Using the data below, return every line that holds the word "nasl".

─── Data to examine

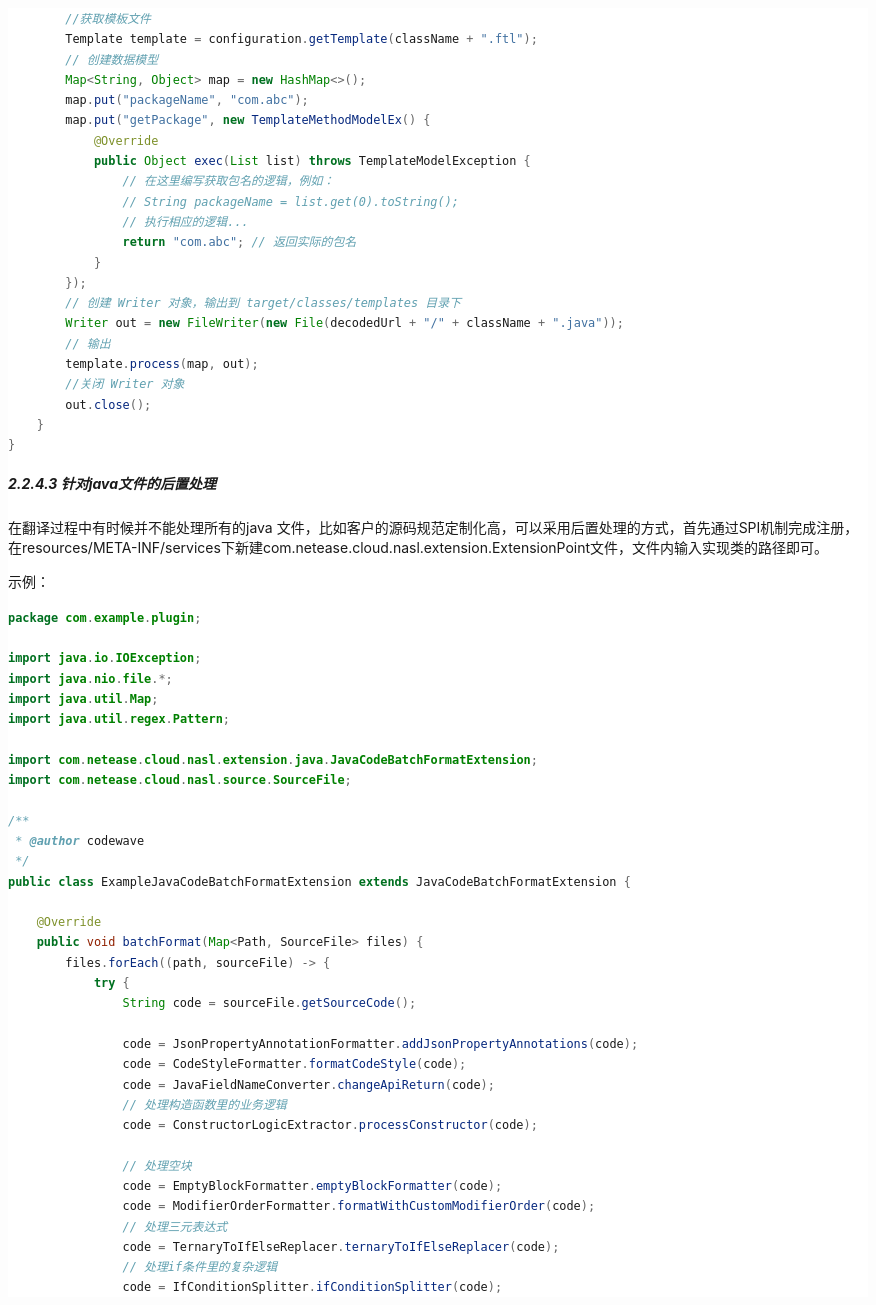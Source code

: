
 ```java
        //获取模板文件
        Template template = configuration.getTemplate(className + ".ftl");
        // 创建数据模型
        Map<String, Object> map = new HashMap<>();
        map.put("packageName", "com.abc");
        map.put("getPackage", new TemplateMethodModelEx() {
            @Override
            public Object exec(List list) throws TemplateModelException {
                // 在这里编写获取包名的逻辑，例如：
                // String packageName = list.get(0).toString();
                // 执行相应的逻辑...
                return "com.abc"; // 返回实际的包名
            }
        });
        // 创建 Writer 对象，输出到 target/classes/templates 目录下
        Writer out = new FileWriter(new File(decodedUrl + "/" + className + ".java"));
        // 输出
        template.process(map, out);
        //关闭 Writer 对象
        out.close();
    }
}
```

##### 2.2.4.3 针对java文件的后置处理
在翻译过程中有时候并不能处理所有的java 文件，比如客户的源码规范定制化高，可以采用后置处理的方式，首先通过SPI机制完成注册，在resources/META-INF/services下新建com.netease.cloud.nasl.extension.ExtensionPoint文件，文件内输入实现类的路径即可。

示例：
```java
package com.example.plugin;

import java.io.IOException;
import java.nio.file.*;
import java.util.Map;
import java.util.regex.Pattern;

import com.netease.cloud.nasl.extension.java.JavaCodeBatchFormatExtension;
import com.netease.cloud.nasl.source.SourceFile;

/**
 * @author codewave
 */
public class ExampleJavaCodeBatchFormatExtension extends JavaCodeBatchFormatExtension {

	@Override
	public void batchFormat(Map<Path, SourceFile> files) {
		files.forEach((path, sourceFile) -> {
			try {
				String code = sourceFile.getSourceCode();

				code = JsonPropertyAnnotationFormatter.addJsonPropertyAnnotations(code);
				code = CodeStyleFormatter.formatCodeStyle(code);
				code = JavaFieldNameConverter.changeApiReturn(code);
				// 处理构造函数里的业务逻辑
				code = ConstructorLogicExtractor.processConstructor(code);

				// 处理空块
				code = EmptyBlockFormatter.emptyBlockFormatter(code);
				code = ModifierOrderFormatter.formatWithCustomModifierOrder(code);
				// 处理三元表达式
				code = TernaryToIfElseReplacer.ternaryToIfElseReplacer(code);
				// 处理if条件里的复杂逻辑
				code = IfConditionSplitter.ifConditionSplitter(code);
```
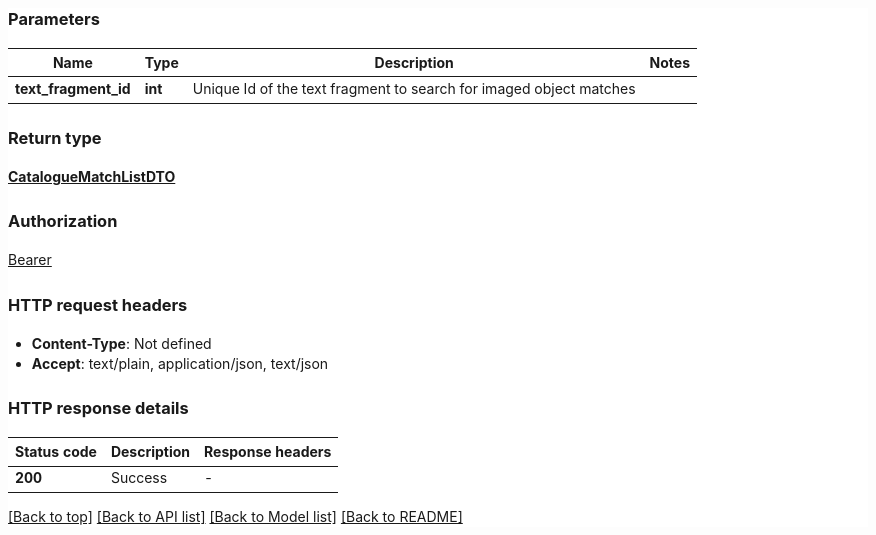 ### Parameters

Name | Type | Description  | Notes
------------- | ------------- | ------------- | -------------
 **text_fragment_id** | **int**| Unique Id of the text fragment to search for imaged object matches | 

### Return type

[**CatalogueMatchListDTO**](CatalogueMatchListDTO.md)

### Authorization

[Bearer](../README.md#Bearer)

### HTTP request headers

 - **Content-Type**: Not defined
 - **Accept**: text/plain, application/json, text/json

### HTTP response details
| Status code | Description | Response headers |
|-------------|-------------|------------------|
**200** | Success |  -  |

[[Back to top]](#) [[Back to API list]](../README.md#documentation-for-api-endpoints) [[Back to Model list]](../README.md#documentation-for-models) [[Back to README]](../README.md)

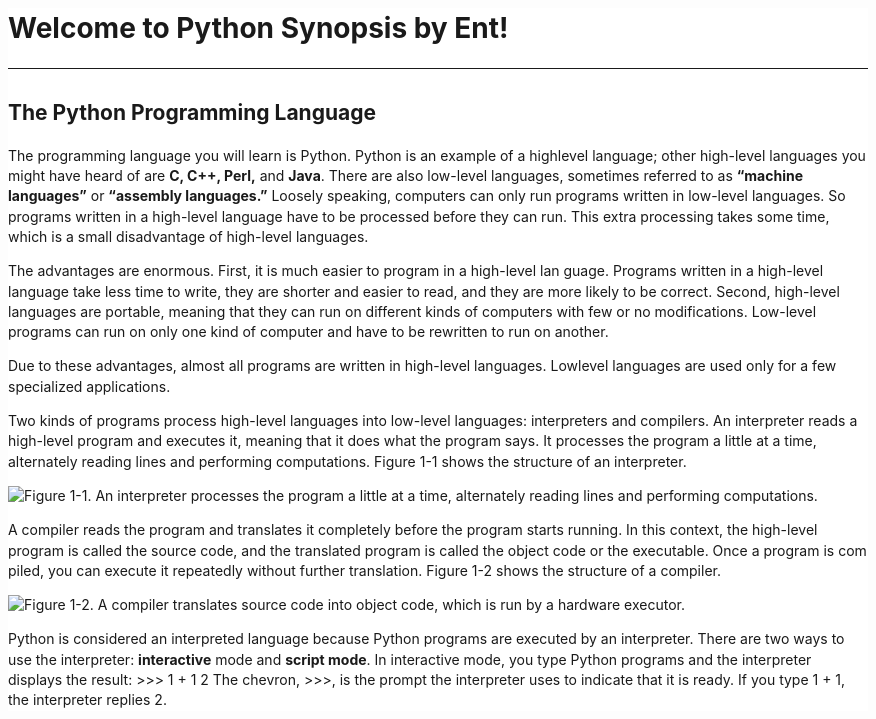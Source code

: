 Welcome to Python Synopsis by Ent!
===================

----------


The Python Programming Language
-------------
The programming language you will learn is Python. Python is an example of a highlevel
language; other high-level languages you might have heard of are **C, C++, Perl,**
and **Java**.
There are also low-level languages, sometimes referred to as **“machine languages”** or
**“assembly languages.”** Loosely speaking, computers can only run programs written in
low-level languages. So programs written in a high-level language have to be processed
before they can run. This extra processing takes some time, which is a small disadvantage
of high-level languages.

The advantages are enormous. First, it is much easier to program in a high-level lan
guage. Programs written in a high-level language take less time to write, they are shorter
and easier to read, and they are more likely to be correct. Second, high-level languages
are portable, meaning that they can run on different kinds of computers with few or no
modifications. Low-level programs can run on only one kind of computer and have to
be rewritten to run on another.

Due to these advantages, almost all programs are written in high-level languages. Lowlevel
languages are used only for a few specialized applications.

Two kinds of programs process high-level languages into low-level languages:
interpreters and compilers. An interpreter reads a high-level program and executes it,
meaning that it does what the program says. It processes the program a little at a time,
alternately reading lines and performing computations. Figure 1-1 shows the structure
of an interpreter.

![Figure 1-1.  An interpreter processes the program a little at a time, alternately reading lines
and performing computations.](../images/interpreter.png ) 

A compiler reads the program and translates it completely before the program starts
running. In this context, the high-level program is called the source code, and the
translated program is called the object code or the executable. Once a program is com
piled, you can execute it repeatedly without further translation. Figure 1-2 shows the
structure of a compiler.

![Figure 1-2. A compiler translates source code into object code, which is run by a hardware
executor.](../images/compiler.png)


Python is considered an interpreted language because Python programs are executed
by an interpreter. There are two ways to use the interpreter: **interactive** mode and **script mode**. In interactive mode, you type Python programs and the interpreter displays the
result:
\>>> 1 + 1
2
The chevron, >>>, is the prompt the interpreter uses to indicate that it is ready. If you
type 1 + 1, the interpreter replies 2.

──────

**Problem solution:**
在翻译过程中有时候并不能处理所有的java 文件，比如客户的源码规范定制化高，可以采用后置处理的方式，首先通过SPI机制完成注册，在resources/META-INF/services下新建com.netease.cloud.nasl.extension.ExtensionPoint文件，文件内输入实现类的路径即可。
import com.netease.cloud.nasl.extension.java.JavaCodeBatchFormatExtension;
import com.netease.cloud.nasl.source.SourceFile;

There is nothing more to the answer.